The Roar of the Greasepaint – The Smell of the Crowd

Book, music and lyrics by Leslie Bricusse and Anthony Newley
Finborough Theatre

The Roar of the Greasepaint – The Smell of the Crowd publicity image

Leslie Bricusse and Anthony Newley had had a big success with their musical, Stop the World - I Want to Get Off, in the West End in 1961 and on Broadway in 1962 with Newley and Anna Quayle in the leading roles.

The Roar of the Greasepaint – The Smell of the Crowd which followed in 1964 opened in Nottingham and starred Norman Wisdom and Willoughby Goddard. It never came to London. You wonder why? Wisdom, hugely successful in films in England and abroad, was at the height of his fame and the leading role was perfect for his “little man” persona.

Instead American producer David Merrick took the musical to America and, with Newley and Cyril Ritchard now cast in the leads, he recouped most of his money on a long tour. The show ran for 231 performances when it finally reached Broadway in 1965.

The show’s songs have been sung by such artists as Tony Bennett, Dusty Springfield, Sammy Davis Jr., Mel Torme, Michael Buble and Barbra Streisand.

The script is an allegorical satire about the British ruling and the working classes, set within a circus framework. The Game of Life is played by two characters, Sir and Cocky, whose interaction with each other is in the time-honoured Master-Servant comic tradition which stretches from Plautus to Pozzo and Lucky.

Sir, corpulent, well-fed and rich, represents the bosses. Cocky, thin, starving and poor, represents the workers. Sir always wins because he immediately changes the rules whenever it looks as if Cocky might beat him.

The lyrics are deft. The script is literate and witty. The music is tuneful, rooted in the music hall tradition and with plenty of quick jokey references to famous Broadway musicals for the show-biz cognoscenti. The weakness of the show is the book, the story-line, the actual Game of Life.

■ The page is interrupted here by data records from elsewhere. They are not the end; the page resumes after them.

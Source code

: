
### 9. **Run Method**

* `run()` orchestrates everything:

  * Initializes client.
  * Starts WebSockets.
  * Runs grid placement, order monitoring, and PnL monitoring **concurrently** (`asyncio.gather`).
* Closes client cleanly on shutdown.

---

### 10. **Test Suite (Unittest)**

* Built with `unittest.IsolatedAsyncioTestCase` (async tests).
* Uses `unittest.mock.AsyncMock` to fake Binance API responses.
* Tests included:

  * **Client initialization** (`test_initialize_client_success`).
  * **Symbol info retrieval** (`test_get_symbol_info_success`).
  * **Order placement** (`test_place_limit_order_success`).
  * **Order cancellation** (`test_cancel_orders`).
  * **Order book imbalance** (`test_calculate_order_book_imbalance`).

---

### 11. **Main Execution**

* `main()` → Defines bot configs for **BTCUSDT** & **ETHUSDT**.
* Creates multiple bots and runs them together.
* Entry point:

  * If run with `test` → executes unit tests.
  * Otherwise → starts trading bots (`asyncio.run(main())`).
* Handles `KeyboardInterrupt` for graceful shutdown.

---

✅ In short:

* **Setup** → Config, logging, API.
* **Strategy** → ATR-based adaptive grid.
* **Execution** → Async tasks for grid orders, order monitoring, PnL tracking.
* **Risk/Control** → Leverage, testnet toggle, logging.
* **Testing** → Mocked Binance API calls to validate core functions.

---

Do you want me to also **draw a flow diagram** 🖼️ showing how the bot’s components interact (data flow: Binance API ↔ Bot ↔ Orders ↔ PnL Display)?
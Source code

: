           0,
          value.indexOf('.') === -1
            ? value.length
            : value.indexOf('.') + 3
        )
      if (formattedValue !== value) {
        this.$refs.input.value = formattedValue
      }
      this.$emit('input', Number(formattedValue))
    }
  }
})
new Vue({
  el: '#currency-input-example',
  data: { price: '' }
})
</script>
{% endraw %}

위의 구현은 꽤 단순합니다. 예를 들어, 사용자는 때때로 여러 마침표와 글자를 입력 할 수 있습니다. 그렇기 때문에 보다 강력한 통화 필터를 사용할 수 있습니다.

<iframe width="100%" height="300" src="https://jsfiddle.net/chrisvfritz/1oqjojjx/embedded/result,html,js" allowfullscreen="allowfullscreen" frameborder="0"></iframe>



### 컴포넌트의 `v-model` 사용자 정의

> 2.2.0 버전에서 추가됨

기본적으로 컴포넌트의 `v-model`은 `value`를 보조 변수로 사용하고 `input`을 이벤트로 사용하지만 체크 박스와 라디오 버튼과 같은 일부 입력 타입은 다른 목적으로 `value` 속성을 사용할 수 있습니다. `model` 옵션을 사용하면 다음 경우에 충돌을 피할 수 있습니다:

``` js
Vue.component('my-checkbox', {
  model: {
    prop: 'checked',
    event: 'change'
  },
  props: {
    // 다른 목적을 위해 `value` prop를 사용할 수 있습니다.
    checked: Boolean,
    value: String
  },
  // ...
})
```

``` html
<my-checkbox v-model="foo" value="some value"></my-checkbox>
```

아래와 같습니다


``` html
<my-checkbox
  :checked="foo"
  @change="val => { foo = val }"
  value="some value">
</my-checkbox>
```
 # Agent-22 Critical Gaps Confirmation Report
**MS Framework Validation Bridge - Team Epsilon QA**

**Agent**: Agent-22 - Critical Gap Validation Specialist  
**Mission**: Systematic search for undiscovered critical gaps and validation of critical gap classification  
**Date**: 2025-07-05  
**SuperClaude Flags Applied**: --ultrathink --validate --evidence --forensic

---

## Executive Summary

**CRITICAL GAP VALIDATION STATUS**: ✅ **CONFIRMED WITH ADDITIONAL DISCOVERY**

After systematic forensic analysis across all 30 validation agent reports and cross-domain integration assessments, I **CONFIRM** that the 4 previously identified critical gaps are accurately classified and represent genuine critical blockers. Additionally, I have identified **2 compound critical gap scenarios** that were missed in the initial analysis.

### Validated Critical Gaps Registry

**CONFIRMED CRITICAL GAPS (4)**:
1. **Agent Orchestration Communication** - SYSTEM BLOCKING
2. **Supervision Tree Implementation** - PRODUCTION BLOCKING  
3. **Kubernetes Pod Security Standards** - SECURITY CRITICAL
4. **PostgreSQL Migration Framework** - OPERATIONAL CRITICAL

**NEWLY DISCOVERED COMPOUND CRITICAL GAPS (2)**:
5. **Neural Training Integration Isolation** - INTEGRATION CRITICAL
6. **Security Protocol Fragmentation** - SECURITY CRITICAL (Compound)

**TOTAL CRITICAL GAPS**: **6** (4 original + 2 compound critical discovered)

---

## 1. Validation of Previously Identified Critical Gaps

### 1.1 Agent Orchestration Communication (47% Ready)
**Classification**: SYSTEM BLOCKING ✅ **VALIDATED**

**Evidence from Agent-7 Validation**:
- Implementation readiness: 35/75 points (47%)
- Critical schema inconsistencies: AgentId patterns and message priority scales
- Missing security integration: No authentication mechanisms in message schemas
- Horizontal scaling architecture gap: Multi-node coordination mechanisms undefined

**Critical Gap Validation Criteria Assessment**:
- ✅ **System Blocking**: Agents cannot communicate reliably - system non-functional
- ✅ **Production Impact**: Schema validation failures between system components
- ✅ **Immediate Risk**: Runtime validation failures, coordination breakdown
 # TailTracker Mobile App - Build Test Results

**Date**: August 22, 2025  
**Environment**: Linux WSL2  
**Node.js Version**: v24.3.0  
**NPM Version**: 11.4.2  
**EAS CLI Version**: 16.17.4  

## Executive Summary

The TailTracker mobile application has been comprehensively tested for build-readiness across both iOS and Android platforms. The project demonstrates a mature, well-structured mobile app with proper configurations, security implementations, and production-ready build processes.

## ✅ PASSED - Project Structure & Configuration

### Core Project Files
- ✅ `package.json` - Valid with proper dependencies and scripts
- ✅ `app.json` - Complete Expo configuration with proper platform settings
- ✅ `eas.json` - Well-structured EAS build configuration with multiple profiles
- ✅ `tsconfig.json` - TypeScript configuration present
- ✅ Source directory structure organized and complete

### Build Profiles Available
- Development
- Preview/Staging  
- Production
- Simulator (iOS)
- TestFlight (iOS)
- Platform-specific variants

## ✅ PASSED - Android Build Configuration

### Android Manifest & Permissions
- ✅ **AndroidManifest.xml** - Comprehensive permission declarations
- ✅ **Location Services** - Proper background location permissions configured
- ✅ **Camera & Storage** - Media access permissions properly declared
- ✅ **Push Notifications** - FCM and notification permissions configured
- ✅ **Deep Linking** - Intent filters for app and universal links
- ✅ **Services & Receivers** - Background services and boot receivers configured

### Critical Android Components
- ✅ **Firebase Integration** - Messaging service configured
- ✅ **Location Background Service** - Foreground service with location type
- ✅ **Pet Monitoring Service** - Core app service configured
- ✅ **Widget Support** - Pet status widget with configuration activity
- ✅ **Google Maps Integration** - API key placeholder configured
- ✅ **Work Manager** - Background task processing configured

One of the undeniable pleasures of going to the Finborough Theatre is to see the transformation of the tiny acting area. It is always amazing. This time the space has been changed into a magical mini-circus ring with ladders, pole, fairy lights, tarpaulin and a floor designed to look like a gambling table.

Ian Judge’s production, designed by Tim Goodchild and choreographed by Tim Jackson, is headed by Matthew Ashforde who plays Cocky without any of the sentimentality which was Wisdom’s trademark. Two of his songs stand out in particular: With All Due Respect and The Joker. Ashforde, who looks as if he has stepped out of an illustration by Boz, would be good casting in Dickens. Sir is played with theatrical panache by Oliver Beamish.

There is one scene for a black actor who has to play a caricature of a Negro in plantation overalls and straw hat. His reward is to sing the musical’s best song, Feelin’ Good, and Terry Doe sings it beautifully.

There is a chorus of urchins, a word which conjures up the image of the Artful Dodger, a role which the teenage Anthony Newley played in David Lean’s 1948 film of Oliver Twist. Here the urchins are played by six lively girls in Pierrot costumes and with white clown faces and black button noses.

The Finborough Theatre is now fully air conditioned.